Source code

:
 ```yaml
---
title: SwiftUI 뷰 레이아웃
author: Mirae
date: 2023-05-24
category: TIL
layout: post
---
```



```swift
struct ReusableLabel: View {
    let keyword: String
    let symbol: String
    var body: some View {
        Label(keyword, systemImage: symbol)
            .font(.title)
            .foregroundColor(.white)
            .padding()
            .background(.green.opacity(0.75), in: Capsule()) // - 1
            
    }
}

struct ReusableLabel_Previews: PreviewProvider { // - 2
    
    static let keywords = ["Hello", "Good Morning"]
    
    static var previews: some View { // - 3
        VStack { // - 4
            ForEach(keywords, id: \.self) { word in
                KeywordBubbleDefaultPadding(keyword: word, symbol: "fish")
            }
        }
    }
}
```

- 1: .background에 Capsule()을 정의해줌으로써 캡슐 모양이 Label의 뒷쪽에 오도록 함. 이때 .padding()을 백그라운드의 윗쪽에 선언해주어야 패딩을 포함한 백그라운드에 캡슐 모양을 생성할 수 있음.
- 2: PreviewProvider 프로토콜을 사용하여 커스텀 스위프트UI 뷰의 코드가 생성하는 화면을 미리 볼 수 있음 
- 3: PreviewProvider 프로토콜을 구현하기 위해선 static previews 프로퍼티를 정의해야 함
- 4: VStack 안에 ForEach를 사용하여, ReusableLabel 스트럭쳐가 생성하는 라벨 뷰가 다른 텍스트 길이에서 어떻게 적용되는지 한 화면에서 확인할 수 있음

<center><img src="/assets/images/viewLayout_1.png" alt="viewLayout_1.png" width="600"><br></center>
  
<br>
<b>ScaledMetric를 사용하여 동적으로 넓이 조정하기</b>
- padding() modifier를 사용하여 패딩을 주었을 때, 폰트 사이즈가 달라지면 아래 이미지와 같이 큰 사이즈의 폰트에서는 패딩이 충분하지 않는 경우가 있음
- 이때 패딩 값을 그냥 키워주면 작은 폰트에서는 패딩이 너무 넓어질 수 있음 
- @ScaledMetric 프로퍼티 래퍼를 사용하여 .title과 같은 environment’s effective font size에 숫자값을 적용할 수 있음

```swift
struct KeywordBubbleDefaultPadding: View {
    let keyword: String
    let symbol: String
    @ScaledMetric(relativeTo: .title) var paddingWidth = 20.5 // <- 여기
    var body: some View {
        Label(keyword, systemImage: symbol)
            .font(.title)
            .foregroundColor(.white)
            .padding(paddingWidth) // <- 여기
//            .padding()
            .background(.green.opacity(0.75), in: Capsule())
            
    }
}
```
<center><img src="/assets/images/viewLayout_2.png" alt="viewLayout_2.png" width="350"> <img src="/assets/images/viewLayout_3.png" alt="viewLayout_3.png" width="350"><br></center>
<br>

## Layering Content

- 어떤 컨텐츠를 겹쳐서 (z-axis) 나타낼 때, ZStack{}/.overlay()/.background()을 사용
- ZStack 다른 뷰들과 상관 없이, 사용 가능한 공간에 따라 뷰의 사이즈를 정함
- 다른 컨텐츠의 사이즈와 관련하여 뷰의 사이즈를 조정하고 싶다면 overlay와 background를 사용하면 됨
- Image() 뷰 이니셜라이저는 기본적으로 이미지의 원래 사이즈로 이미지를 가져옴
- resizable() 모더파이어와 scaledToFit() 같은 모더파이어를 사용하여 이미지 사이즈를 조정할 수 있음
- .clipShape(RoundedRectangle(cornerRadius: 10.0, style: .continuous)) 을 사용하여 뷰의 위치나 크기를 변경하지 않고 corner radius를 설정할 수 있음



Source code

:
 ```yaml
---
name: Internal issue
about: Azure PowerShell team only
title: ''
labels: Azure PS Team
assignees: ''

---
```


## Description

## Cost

* * * * * * *

Exercise:
Only the number is wanted: how many lines in the listing contain the word "사용하여"?

Answer to this problem:
7